OK- so you found me out! I will point out, however, that sometimes being oblivious has its merits! :lol:
 
WOW . . . a choking the chicken reference . . . .haven't heard that one since I dated a keeee-nuck years ago! I actually "LOL'd" when I read that! :)

Not at all indicating that I think Blinza has a reason to worry, but I have to say that I too have wondered (and this is probably an excellent Wright question) when performing the EMG, does the needle have to be in the exact spot of denervation? The needle is very thin, the muscle / muscles are much larger. If the needle hits one spot, and that spot is "clean" but just so happens the area 1cm away is denervated, would the EMG pick that up? Then again, if that scenario was correct, an EMG would take days and everyone would come out looking like a pin cushion so my guess is that the needle just has to be in the general area that may potentially be affected (or is that effected? I can never remeber that rule! LOL) Is that what you were really asking Blinza?
 
while we are on what emg,s can pick up i have a question.
some say on there emg,s it shows atrophy up,is that atrophy that is not obviously seen by eye? the begining of atrophy?
obviously atrophy seen by eye would not need a emg to tell if it was there or not.
i think this is a question for you wright;).
sorry for any undiagnosed anxiety by this question,it has just been bugging me for a while now.:)
 
Suzanne

No, the needle does not have to be in the exact spot of denervation. If the EMG is done properly, the needle should first be stuck into the muscle at about a 90 degree angle and then manipulated by tilting it to the left . . . then to the right . . . then forward . . . then backward. That will allow the needle to detect electrical activity in all different directions within the muscle.


Olly

The EMG does not detect muscle atophy per se. Rather, it detects denervation that will lead to muscle atrophy (if it is not already seen clinically) if that denervation is active and ongoing.

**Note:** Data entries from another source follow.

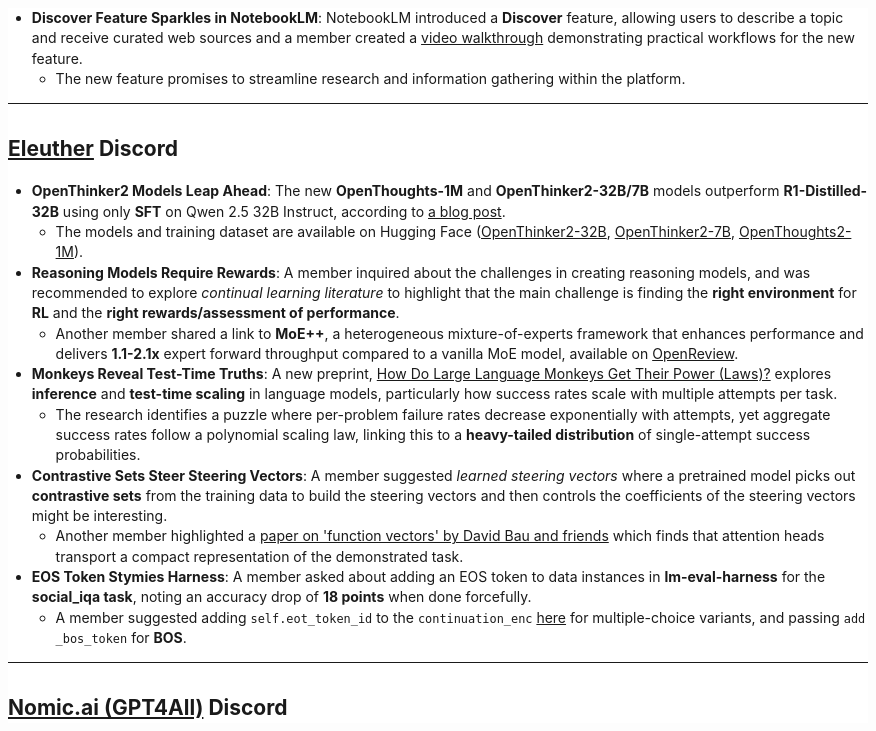 - **Discover Feature Sparkles in NotebookLM**: NotebookLM introduced a **Discover** feature, allowing users to describe a topic and receive curated web sources and a member created a [video walkthrough](https://youtu.be/YP6fS5JtMkg?si=Gz-kUGJGtyh2_f9e) demonstrating practical workflows for the new feature.
   - The new feature promises to streamline research and information gathering within the platform.



---



## [Eleuther](https://discord.com/channels/729741769192767510) Discord

- **OpenThinker2 Models Leap Ahead**: The new **OpenThoughts-1M** and **OpenThinker2-32B/7B** models outperform **R1-Distilled-32B** using only **SFT** on Qwen 2.5 32B Instruct, according to [a blog post](https://www.openthoughts.ai/blog/thinkagain).
   - The models and training dataset are available on Hugging Face ([OpenThinker2-32B](https://huggingface.co/open-thoughts/OpenThinker2-32B), [OpenThinker2-7B](https://huggingface.co/open-thoughts/OpenThinker2-7B), [OpenThoughts2-1M](https://huggingface.co/datasets/open-thoughts/OpenThoughts2-1M)).
- **Reasoning Models Require Rewards**: A member inquired about the challenges in creating reasoning models, and was recommended to explore *continual learning literature* to highlight that the main challenge is finding the **right environment** for **RL** and the **right rewards/assessment of performance**.
   - Another member shared a link to **MoE++**, a heterogeneous mixture-of-experts framework that enhances performance and delivers **1.1-2.1x** expert forward throughput compared to a vanilla MoE model, available on [OpenReview](https://openreview.net/forum?id=t7P5BUKcYv).
- **Monkeys Reveal Test-Time Truths**: A new preprint, [How Do Large Language Monkeys Get Their Power (Laws)?](https://arxiv.org/abs/2502.17578) explores **inference** and **test-time scaling** in language models, particularly how success rates scale with multiple attempts per task.
   - The research identifies a puzzle where per-problem failure rates decrease exponentially with attempts, yet aggregate success rates follow a polynomial scaling law, linking this to a **heavy-tailed distribution** of single-attempt success probabilities.
- **Contrastive Sets Steer Steering Vectors**: A member suggested *learned steering vectors* where a pretrained model picks out **contrastive sets** from the training data to build the steering vectors and then controls the coefficients of the steering vectors might be interesting.
   - Another member highlighted a [paper on 'function vectors' by David Bau and friends](https://arxiv.org/abs/2310.15213) which finds that attention heads transport a compact representation of the demonstrated task.
- **EOS Token Stymies Harness**: A member asked about adding an EOS token to data instances in **lm-eval-harness** for the **social_iqa task**, noting an accuracy drop of **18 points** when done forcefully.
   - A member suggested adding `self.eot_token_id` to the `continuation_enc` [here](https://github.com/EleutherAI/lm-evaluation-harness/blob/11ac352d5f670fa14bbce00e423cff6ff63ff048/lm_eval/api/model.py#L364) for multiple-choice variants, and passing `add_bos_token` for **BOS**.



---



## [Nomic.ai (GPT4All)](https://discord.com/channels/1076964370942267462) Discord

Now on to the most important point of this thread: "choking the chicken"

I wasn't going to say anything after I read it (of course I couldn't type anything at first because I was laughing too hard) and was simply going to wait and see if anyone else had noticed. KTMJ was "brave" enough to point it out to those who didn't get it (good for you). Al, you are too funny.
 
thankyou for the answer to my question wright,that makes sense now.

ok everyone it may be an american/canadian thing but i dont get the "choking the chicken" joke.
i presumed you ment a bird chicken but get the impression its something else i dont want to know about:shock:
 
You just have to love how they move that EMG needle around in your muscle - I do! Give me more! And while you're at it, crank up the voltage on that NCV machine, too! Yeah, baby!

Haven't heard anyone talk about choking chickens since I left sea life in the Navy. Brought back some memories (ahem)...

Zaphoon
 
talk about dirty emg,s...............you lot have dirty minds:roll:
 
I kind of wonder sometimes if people read my posts. The reference to the chicken was intended to see if anyone was paying attention (obviously some are) and also to make note that even I get frustrated sometimes and would like to strangle those that seem to badly want ALS. If you can't even choke the chicken then ALS ain't fun. Why in God's name anyone would try to convince themselves they have it is beyond me. Nuff said. By the way, Caroline as I have British relatives, the equivelant term I believe is tossing off. If I'm wrong please feel free to give me a good caning. LOL.

AL.
 
Caroline ... I had to google the chicken, too. I first had an image of those poor turkeys in Alaska getting their heads chopped off ... opps!
 
about that poor "chicken" ...so, what does it say about me that I knew right away? (no replies are needed)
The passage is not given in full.